Version 16 of regsub

Updated 2008-08-26 20:33:54 by JH

Perform substitutions based on regular expression pattern matching.


http://www.purl.org/tcl/home/man/tcl8.4/TclCmd/regsub.htm


*** Examples

See also Regular Expression Examples and Advanced Regular Expression Examples

[Feel free to add below various examples, demonstrating the use of the various flags, etc.]


One example of using regsub from Brent Welch's BOOK Practical Programming in Tcl and Tk is:

 regsub -- {([^\.]*)\.c} file.c {cc -c & -o \1.o} ccCmd

The & is replaced by file.c, and the \1 is replaced by file.

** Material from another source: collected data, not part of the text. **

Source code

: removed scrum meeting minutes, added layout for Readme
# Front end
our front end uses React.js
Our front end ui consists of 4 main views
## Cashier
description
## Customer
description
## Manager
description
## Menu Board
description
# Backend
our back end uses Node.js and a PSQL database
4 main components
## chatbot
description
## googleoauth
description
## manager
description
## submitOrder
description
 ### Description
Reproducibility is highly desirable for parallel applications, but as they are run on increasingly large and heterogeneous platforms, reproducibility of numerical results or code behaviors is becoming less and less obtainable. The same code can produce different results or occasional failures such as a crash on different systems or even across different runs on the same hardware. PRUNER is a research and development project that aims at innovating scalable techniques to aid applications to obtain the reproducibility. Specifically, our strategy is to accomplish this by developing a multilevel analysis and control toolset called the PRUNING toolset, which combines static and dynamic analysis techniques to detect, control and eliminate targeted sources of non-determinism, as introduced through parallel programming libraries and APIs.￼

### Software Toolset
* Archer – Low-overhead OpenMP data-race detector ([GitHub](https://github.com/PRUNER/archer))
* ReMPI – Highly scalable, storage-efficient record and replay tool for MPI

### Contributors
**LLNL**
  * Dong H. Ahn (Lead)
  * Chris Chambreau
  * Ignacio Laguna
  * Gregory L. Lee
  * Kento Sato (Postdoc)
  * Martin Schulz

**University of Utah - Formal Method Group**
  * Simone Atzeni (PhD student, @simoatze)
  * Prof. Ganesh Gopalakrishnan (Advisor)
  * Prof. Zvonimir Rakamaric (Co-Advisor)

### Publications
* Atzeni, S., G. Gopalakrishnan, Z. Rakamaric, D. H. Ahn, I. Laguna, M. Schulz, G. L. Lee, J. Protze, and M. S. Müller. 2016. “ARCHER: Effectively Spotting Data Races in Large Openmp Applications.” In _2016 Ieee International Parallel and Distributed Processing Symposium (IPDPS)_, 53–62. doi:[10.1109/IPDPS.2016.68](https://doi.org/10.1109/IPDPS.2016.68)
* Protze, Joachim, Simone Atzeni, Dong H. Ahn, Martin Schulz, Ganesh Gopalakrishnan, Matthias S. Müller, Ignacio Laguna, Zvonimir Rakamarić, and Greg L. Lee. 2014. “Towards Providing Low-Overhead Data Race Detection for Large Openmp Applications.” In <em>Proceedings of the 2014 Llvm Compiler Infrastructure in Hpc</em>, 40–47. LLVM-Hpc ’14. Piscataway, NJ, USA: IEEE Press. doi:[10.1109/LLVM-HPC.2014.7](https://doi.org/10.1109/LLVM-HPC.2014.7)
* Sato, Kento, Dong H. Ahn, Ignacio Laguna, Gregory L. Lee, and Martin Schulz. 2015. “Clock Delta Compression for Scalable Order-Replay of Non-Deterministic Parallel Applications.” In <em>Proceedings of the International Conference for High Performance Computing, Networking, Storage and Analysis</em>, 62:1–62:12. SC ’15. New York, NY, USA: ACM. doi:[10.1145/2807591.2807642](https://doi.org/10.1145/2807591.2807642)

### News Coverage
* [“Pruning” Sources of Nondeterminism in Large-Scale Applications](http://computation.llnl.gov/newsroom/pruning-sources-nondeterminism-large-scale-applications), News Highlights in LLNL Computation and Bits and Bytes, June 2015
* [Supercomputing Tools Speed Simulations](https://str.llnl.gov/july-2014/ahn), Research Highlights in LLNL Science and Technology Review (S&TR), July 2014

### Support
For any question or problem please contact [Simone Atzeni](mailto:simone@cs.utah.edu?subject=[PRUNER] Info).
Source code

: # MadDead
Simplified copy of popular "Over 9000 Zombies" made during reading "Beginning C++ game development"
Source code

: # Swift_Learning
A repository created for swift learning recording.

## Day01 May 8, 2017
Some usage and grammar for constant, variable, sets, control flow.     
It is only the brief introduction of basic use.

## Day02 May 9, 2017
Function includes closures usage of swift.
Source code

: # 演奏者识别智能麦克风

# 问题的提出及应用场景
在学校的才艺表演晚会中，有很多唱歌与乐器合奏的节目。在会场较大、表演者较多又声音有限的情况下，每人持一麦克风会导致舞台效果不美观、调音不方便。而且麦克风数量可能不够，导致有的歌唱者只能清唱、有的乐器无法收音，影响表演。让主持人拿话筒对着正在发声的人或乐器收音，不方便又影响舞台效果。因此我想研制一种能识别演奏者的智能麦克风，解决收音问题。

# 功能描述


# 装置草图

Recently on the Tcler's Wiki chat room, someone had the desire to converta string like this:

 rand ||=> this is some text <=|| rand

to

 rand ||=> some other text <=|| rand


 set unique1 {\|\|=>}
 set unique2 {<=\|\|}
 set string {rand ||=> this is some text <=|| rand}
 set replacement {some other text}
 set new [regsub -- "($unique1) .* ($unique2)" $string "\\1$replacement\\2" string ]
 puts $new
 puts $string

Note that the regular expression metacharacters in unique1 and unique2 need to be quoted so they are not treated as metacharacters.


AM (7 october 2003) I asked about a complicated substitution in the chatroom:

Here is the question:

I have a fixed substring that delimits a variable number of characters. Anything in between (including the delimiters) must be replaced by a repetition of another string. For example:

        1234A000aadA12234 --> 1234BXBXBXBX12234

(A000aadA is 8 characters, my replacing string fits 4 times in that)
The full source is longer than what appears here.